Supplied data Block Start

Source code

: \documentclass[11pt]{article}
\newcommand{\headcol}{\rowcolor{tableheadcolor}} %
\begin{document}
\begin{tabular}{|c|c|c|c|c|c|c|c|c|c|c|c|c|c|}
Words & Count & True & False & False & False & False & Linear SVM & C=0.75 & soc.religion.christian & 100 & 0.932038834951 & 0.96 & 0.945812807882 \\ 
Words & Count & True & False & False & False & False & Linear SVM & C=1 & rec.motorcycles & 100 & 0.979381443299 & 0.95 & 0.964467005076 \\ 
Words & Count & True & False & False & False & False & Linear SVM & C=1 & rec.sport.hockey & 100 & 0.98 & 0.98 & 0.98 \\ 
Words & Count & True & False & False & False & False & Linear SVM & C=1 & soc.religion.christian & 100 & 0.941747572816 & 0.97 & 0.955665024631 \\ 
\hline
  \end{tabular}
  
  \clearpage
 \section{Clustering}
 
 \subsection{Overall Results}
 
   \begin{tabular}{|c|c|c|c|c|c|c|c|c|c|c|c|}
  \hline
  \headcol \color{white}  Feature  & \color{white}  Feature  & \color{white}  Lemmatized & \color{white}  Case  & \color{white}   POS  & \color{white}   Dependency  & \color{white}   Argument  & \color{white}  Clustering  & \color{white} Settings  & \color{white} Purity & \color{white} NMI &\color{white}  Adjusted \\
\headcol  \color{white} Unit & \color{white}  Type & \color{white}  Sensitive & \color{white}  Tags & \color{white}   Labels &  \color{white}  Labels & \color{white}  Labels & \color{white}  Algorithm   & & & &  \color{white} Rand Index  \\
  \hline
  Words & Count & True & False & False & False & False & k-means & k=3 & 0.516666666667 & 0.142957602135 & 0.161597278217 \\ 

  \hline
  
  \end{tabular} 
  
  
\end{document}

Supplied data Block End
Supplied data Block Start

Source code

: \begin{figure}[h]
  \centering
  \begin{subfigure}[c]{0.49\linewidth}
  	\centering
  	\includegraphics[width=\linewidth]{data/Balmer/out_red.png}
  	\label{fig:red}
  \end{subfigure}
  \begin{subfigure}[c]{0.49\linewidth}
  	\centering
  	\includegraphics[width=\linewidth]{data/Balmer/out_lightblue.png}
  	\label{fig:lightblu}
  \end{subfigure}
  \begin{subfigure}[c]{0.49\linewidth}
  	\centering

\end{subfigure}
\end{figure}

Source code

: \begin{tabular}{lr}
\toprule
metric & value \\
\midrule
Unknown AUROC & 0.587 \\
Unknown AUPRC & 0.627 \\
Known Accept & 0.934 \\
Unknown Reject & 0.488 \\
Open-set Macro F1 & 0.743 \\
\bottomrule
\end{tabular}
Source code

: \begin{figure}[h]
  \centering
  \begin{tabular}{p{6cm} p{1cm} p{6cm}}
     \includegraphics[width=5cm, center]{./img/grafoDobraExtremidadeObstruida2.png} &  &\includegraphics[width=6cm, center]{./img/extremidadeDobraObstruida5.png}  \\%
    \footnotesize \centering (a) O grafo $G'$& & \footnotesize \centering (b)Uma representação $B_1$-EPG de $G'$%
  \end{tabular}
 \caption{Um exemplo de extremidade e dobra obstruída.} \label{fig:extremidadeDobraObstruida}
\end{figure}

Supplied data Block End

_Work order_:
What lines of the material contain "Balmer"? Show them.

_Exercise solution_:
  	\includegraphics[width=\linewidth]{data/Balmer/out_red.png}
  	\includegraphics[width=\linewidth]{data/Balmer/out_lightblue.png}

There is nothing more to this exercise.